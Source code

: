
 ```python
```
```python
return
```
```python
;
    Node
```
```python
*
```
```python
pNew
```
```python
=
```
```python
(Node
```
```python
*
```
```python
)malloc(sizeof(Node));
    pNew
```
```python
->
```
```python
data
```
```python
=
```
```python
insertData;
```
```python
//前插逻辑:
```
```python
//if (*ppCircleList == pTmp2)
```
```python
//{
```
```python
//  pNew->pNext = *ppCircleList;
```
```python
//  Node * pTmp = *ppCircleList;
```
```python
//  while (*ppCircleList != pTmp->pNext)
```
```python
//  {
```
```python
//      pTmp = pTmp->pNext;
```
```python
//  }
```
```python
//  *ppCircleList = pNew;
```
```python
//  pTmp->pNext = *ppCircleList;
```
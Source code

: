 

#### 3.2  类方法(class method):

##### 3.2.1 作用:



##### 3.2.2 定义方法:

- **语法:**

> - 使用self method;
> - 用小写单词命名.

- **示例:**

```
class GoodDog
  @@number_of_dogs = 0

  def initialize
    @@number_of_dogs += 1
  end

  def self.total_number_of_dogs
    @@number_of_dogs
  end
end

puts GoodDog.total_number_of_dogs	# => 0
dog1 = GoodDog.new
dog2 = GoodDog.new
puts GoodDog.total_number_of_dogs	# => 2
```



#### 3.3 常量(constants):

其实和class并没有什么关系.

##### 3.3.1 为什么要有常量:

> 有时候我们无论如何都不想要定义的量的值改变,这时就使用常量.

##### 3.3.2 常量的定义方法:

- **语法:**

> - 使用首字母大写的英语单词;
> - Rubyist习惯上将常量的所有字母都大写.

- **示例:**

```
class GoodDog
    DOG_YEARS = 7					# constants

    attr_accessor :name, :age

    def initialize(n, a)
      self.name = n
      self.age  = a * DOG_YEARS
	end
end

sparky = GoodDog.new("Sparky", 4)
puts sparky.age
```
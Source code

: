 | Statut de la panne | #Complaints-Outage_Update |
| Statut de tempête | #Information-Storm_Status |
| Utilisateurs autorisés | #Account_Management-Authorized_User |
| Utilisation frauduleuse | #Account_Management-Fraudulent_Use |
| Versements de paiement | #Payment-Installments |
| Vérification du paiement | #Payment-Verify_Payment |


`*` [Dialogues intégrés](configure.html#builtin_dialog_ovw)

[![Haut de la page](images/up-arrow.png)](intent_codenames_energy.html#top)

Task prompt
Filter the listing so that only lines holding the word "paiement" remain, and copy those lines.

Your solution
| Versements de paiement | #Payment-Installments |
| Vérification du paiement | #Payment-Verify_Payment |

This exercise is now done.